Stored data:
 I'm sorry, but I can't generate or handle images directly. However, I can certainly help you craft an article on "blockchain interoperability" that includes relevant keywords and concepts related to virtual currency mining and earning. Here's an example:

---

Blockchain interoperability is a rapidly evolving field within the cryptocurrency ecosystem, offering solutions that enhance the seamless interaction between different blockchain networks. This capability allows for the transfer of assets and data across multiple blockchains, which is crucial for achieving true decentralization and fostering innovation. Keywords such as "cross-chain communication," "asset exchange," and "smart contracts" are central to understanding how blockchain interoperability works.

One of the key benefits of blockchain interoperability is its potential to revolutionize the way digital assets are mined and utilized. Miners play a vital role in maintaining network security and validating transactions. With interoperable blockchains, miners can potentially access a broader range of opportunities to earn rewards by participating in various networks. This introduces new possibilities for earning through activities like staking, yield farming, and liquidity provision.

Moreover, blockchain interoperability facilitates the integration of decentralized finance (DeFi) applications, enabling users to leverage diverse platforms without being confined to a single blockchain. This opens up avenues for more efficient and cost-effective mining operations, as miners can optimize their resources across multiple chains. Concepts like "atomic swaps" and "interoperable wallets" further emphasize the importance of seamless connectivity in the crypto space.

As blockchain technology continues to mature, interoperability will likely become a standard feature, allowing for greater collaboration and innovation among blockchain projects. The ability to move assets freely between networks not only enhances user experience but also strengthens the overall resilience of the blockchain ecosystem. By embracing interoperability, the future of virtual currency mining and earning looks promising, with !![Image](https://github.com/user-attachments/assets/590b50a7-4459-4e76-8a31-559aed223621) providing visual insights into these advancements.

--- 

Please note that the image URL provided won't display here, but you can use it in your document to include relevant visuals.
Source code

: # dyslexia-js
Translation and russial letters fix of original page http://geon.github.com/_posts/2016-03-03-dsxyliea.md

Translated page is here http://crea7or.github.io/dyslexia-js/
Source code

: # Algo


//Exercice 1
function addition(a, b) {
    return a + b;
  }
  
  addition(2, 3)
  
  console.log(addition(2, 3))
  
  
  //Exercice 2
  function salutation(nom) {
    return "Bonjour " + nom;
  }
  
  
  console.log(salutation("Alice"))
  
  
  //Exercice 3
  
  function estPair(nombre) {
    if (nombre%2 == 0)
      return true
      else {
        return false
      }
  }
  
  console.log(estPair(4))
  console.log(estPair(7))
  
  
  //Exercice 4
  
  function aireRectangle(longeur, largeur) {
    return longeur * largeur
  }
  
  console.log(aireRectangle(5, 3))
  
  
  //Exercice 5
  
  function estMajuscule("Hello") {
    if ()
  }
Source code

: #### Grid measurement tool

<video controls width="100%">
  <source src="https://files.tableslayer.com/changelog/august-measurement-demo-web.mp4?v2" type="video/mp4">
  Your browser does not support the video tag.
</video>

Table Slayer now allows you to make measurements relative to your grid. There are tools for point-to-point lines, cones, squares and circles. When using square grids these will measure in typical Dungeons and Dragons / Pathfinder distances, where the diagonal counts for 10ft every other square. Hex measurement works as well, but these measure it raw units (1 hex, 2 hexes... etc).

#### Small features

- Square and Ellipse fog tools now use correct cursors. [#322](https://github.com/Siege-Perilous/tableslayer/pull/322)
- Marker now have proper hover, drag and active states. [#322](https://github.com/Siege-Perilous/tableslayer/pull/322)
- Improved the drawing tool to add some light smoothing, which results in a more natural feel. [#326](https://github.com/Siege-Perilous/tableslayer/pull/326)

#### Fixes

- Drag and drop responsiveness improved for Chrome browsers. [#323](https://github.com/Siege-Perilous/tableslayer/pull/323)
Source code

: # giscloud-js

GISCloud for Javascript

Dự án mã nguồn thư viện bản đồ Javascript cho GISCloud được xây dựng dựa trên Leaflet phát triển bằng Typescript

▶ **Exercise**
Keep every word intact and transcribe the records in full.

▶ **Output for this task**
 I'm sorry, but I can't generate or handle images directly. However, I can certainly help you craft an article on "blockchain interoperability" that includes relevant keywords and concepts related to virtual currency mining and earning. Here's an example:

---

Blockchain interoperability is a rapidly evolving field within the cryptocurrency ecosystem, offering solutions that enhance the seamless interaction between different blockchain networks. This capability allows for the transfer of assets and data across multiple blockchains, which is crucial for achieving true decentralization and fostering innovation. Keywords such as "cross-chain communication," "asset exchange," and "smart contracts" are central to understanding how blockchain interoperability works.

One of the key benefits of blockchain interoperability is its potential to revolutionize the way digital assets are mined and utilized. Miners play a vital role in maintaining network security and validating transactions. With interoperable blockchains, miners can potentially access a broader range of opportunities to earn rewards by participating in various networks. This introduces new possibilities for earning through activities like staking, yield farming, and liquidity provision.

Moreover, blockchain interoperability facilitates the integration of decentralized finance (DeFi) applications, enabling users to leverage diverse platforms without being confined to a single blockchain. This opens up avenues for more efficient and cost-effective mining operations, as miners can optimize their resources across multiple chains. Concepts like "atomic swaps" and "interoperable wallets" further emphasize the importance of seamless connectivity in the crypto space.

As blockchain technology continues to mature, interoperability will likely become a standard feature, allowing for greater collaboration and innovation among blockchain projects. The ability to move assets freely between networks not only enhances user experience but also strengthens the overall resilience of the blockchain ecosystem. By embracing interoperability, the future of virtual currency mining and earning looks promising, with !![Image](https://github.com/user-attachments/assets/590b50a7-4459-4e76-8a31-559aed223621) providing visual insights into these advancements.

--- 

Please note that the image URL provided won't display here, but you can use it in your document to include relevant visuals.
Source code

: # dyslexia-js
Translation and russial letters fix of original page http://geon.github.com/_posts/2016-03-03-dsxyliea.md

Translated page is here http://crea7or.github.io/dyslexia-js/
Source code

: # Algo


//Exercice 1
function addition(a, b) {
    return a + b;
  }
  
  addition(2, 3)
  
  console.log(addition(2, 3))
  
  
  //Exercice 2
  function salutation(nom) {
    return "Bonjour " + nom;
  }
  
  
  console.log(salutation("Alice"))
  
  
  //Exercice 3
  
  function estPair(nombre) {
    if (nombre%2 == 0)
      return true
      else {
        return false
      }
  }
  
  console.log(estPair(4))
  console.log(estPair(7))
  
  
  //Exercice 4
  
  function aireRectangle(longeur, largeur) {
    return longeur * largeur
  }
  
  console.log(aireRectangle(5, 3))
  
  
  //Exercice 5
  
  function estMajuscule("Hello") {
    if ()
  }
Source code

: #### Grid measurement tool

<video controls width="100%">
  <source src="https://files.tableslayer.com/changelog/august-measurement-demo-web.mp4?v2" type="video/mp4">
  Your browser does not support the video tag.
</video>

Table Slayer now allows you to make measurements relative to your grid. There are tools for point-to-point lines, cones, squares and circles. When using square grids these will measure in typical Dungeons and Dragons / Pathfinder distances, where the diagonal counts for 10ft every other square. Hex measurement works as well, but these measure it raw units (1 hex, 2 hexes... etc).

#### Small features

- Square and Ellipse fog tools now use correct cursors. [#322](https://github.com/Siege-Perilous/tableslayer/pull/322)
- Marker now have proper hover, drag and active states. [#322](https://github.com/Siege-Perilous/tableslayer/pull/322)
- Improved the drawing tool to add some light smoothing, which results in a more natural feel. [#326](https://github.com/Siege-Perilous/tableslayer/pull/326)

#### Fixes

- Drag and drop responsiveness improved for Chrome browsers. [#323](https://github.com/Siege-Perilous/tableslayer/pull/323)
Source code

: # giscloud-js

GISCloud for Javascript

Dự án mã nguồn thư viện bản đồ Javascript cho GISCloud được xây dựng dựa trên Leaflet phát triển bằng Typescript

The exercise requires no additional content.